Cuatro meses pasaron los diputados entre peleas y discursos, en donde la polémica por Buenos Aires y su sueño de volver a estar a la cabeza del país ocupó un lugar central. Pero el tiempo apremiaba y hasta San Martín, que organizaba desde Mendoza un ejército para liberar lo que después sería Chile, lo sabía. “¿No le parece ridículo hacer la guerra al soberano de quien en el día se cree que dependemos?”, se quejaba por carta ante el diputado Godoy Cruz. La presión llegó a su fin el 9 de julio, cuando el secretario Juan José Paso les preguntó a los 28 diputados que quedaban -cinco se habían ido a distintas partes de las Provincias- si querían que “sean una nación libre e independiente”. La respuesta ya se sabe.

Según el cristal. “Es parte de un proceso de autonomía que lleva a la formación de la Argentina. Es una fecha fundacional, parte de una gran revolución que moviliza y compromete a las masas”, dice sobre la Independencia María Sáenz Quesada, la intelectual titular de la Academia Nacional de Historia. Para ella y para el mitrismo, la historiografía que predominó en el país hasta hace no mucho, 1816 fue un episodio magnifico que aceleró la creación del país y que sirvió de guía a los líderes venideros.
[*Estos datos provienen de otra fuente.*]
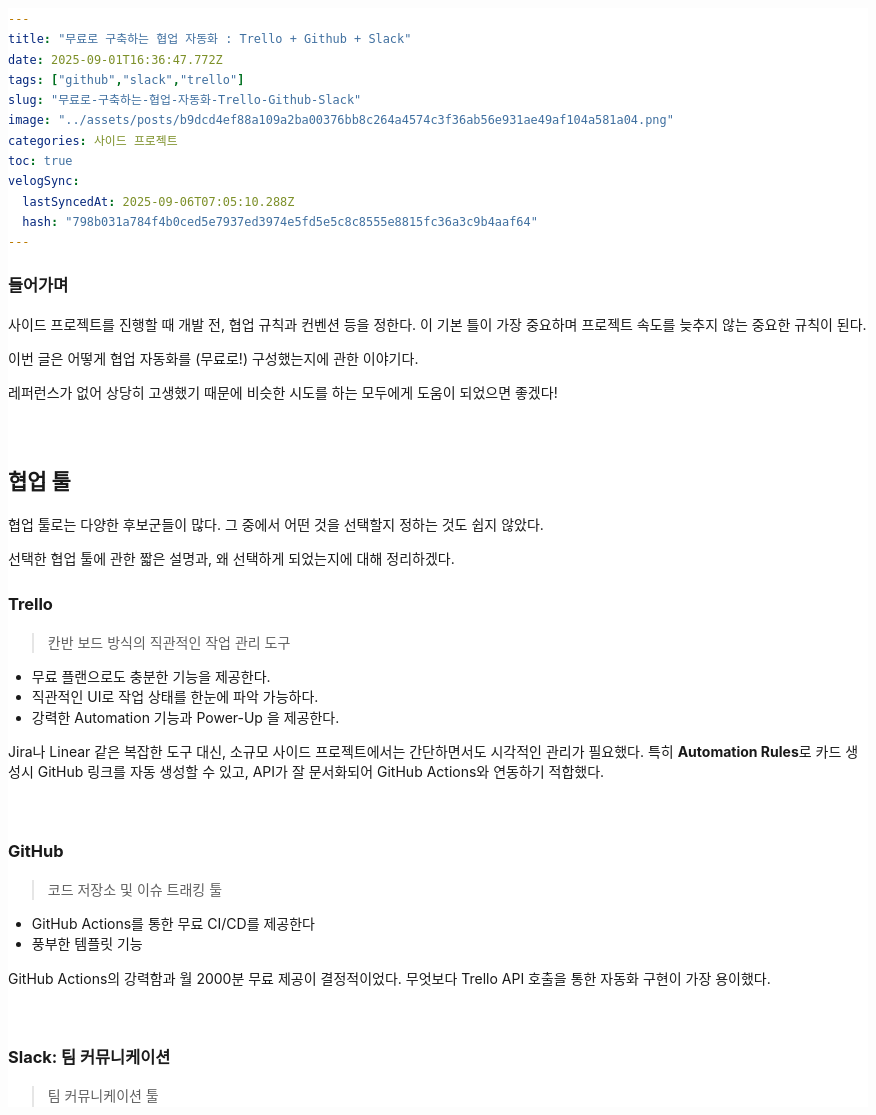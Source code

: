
 ```yaml
---
title: "무료로 구축하는 협업 자동화 : Trello + Github + Slack"
date: 2025-09-01T16:36:47.772Z
tags: ["github","slack","trello"]
slug: "무료로-구축하는-협업-자동화-Trello-Github-Slack"
image: "../assets/posts/b9dcd4ef88a109a2ba00376bb8c264a4574c3f36ab56e931ae49af104a581a04.png"
categories: 사이드 프로젝트
toc: true
velogSync:
  lastSyncedAt: 2025-09-06T07:05:10.288Z
  hash: "798b031a784f4b0ced5e7937ed3974e5fd5e5c8c8555e8815fc36a3c9b4aaf64"
---
```


### 들어가며

사이드 프로젝트를 진행할 때 개발 전, 협업 규칙과 컨벤션 등을 정한다. 이 기본 틀이 가장 중요하며 프로젝트 속도를 늦추지 않는 중요한 규칙이 된다.

이번 글은 어떻게 협업 자동화를 (무료로!) 구성했는지에 관한 이야기다.

레퍼런스가 없어 상당히 고생했기 때문에 비슷한 시도를 하는 모두에게 도움이 되었으면 좋겠다!


<br/>

## 협업 툴

협업 툴로는 다양한 후보군들이 많다. 그 중에서 어떤 것을 선택할지 정하는 것도 쉽지 않았다.

선택한 협업 툴에 관한 짧은 설명과, 왜 선택하게 되었는지에 대해 정리하겠다.

### Trello
> 칸반 보드 방식의 직관적인 작업 관리 도구

- 무료 플랜으로도 충분한 기능을 제공한다.
- 직관적인 UI로 작업 상태를 한눈에 파악 가능하다.
- 강력한 Automation 기능과 Power-Up 을 제공한다.


Jira나 Linear 같은 복잡한 도구 대신, 소규모 사이드 프로젝트에서는 간단하면서도 시각적인 관리가 필요했다. 특히 **Automation Rules**로 카드 생성시 GitHub 링크를 자동 생성할 수 있고, API가 잘 문서화되어 GitHub Actions와 연동하기 적합했다.

<br/>

### GitHub
> 코드 저장소 및 이슈 트래킹 툴

- GitHub Actions를 통한 무료 CI/CD를 제공한다
- 풍부한 템플릿 기능

GitHub Actions의 강력함과 월 2000분 무료 제공이 결정적이었다. 무엇보다 Trello API 호출을 통한 자동화 구현이 가장 용이했다.

<br/>

### Slack: 팀 커뮤니케이션
> 팀 커뮤니케이션 툴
El revisionismo no coincide: Pacho O’Donnell hace hincapié en que la Independencia verdaderamente revolucionaria fue la que firmaron Artigas y los suyos en 1815 en la Banda Oriental, que luego sería Uruguay. Según O’Donnell fue ese “Congreso de los Pueblos Libres”, que estableció la autonomía en la región y dictó un régimen federal y coparticipativo, la declaración que representaba los ideales más transformadores de Mayo. Sus propuestas quedaron truncas: Artigas no fue a Tucumán al año siguiente, y luego el gobierno porteño colaboró en la derrota del prócer uruguayo. “A pesar de que hay una participación importante de los sectores populares, es indudable que las clases altas se apropiaron de la conducción. Si bien estaban los condimentos para una revolución popular y antioligárquica, a la larga se impone el proyecto unitario de Buenos Aires”, dice O’Donnell.
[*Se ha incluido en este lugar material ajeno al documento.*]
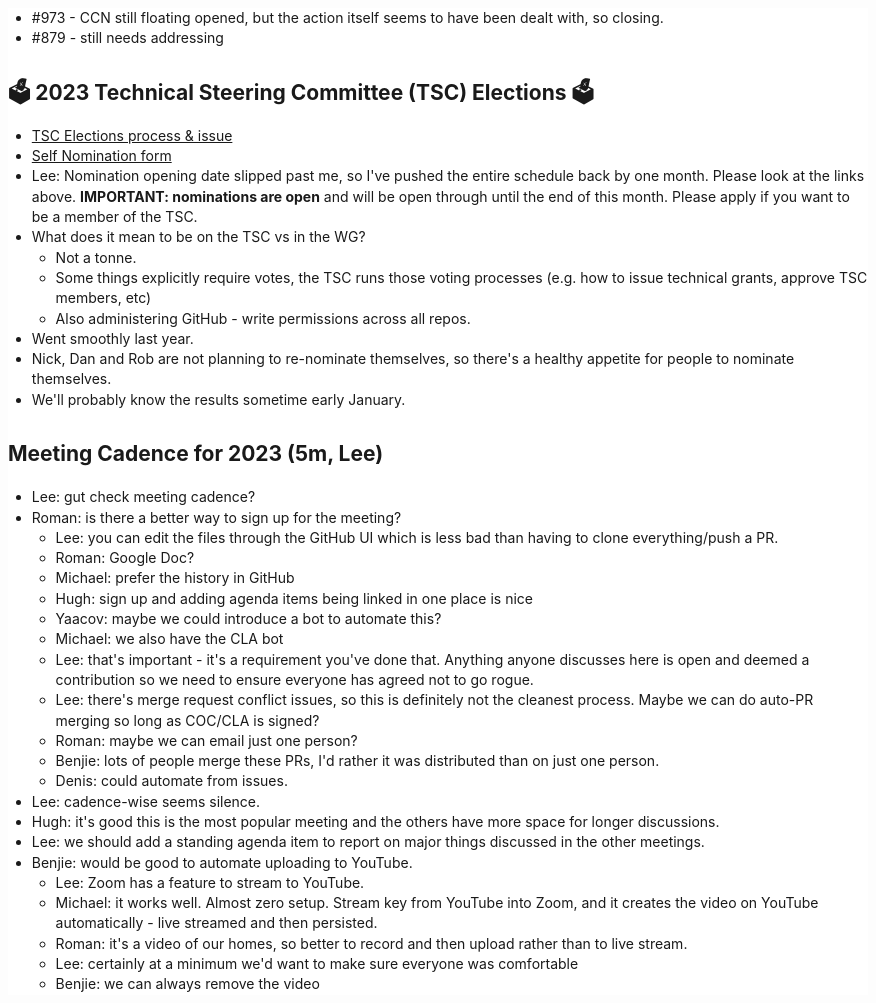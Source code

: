 - #973 - CCN still floating opened, but the action itself seems to have been
  dealt with, so closing.
- #879 - still needs addressing

## 🗳 2023 Technical Steering Committee (TSC) Elections 🗳

- [TSC Elections process & issue](https://github.com/graphql/graphql-wg/issues/1175)
- [Self Nomination form](https://tsc-nomination.graphql.org/)
- Lee: Nomination opening date slipped past me, so I've pushed the entire
  schedule back by one month. Please look at the links above. **IMPORTANT:
  nominations are open** and will be open through until the end of this month.
  Please apply if you want to be a member of the TSC.
- What does it mean to be on the TSC vs in the WG?
  - Not a tonne.
  - Some things explicitly require votes, the TSC runs those voting processes
    (e.g. how to issue technical grants, approve TSC members, etc)
  - Also administering GitHub - write permissions across all repos.
- Went smoothly last year.
- Nick, Dan and Rob are not planning to re-nominate themselves, so there's a
  healthy appetite for people to nominate themselves.
- We'll probably know the results sometime early January.

## Meeting Cadence for 2023 (5m, Lee)

- Lee: gut check meeting cadence?
- Roman: is there a better way to sign up for the meeting?
  - Lee: you can edit the files through the GitHub UI which is less bad than
    having to clone everything/push a PR.
  - Roman: Google Doc?
  - Michael: prefer the history in GitHub
  - Hugh: sign up and adding agenda items being linked in one place is nice
  - Yaacov: maybe we could introduce a bot to automate this?
  - Michael: we also have the CLA bot
  - Lee: that's important - it's a requirement you've done that. Anything anyone
    discusses here is open and deemed a contribution so we need to ensure
    everyone has agreed not to go rogue.
  - Lee: there's merge request conflict issues, so this is definitely not the
    cleanest process. Maybe we can do auto-PR merging so long as COC/CLA is
    signed?
  - Roman: maybe we can email just one person?
  - Benjie: lots of people merge these PRs, I'd rather it was distributed than
    on just one person.
  - Denis: could automate from issues.
- Lee: cadence-wise seems silence.
- Hugh: it's good this is the most popular meeting and the others have more
  space for longer discussions.
- Lee: we should add a standing agenda item to report on major things discussed
  in the other meetings.
- Benjie: would be good to automate uploading to YouTube.
  - Lee: Zoom has a feature to stream to YouTube.
  - Michael: it works well. Almost zero setup. Stream key from YouTube into
    Zoom, and it creates the video on YouTube automatically - live streamed and
    then persisted.
  - Roman: it's a video of our homes, so better to record and then upload rather
    than to live stream.
  - Lee: certainly at a minimum we'd want to make sure everyone was comfortable
  - Benjie: we can always remove the video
El marxismo coincide en parte con este análisis. Para Rath y Roldán es en 1816 donde se firma la sentencia de muerte del proyecto realmente transformador que encarnaban, entre otros, Moreno, Artigas y Juan José Castelli, otro de los hombres de la Primera Junta. “El Congreso de Tucumán fue el punto final del ciclo revolucionario abierto en Mayo. La conspiración de Buenos Aires con los portugueses para entregar la Banda Oriental y debilitar a Artigas, o la represión brutal hacia los que se rebelaban al poder porteño son la mejor prueba”, aseguran los autores de “La Revolución Clausurada”.

Más allá de las posturas, es indudable que la Independencia sirvió para reforzar el poder de una Buenos Aires que se ensanchaba a la par del cada vez más importante comercio internacional. Ese control fue un arma de doble filo: tres años después obligarían a redactar la primera Constitución que despertaría tanto rechazo que el Directorio finalmente terminaría cayendo, dejando paso a la famosa “anarquía del 20”. Si bien hoy, doscientos años después, podría parecer como un hecho aislado, aquella declaración fue parte de una puja y una lucha entre distintas facciones con distintos proyectos, que llevaba al menos seis años. Y la Independencia, como la Historia, la suelen escribir los que ganan.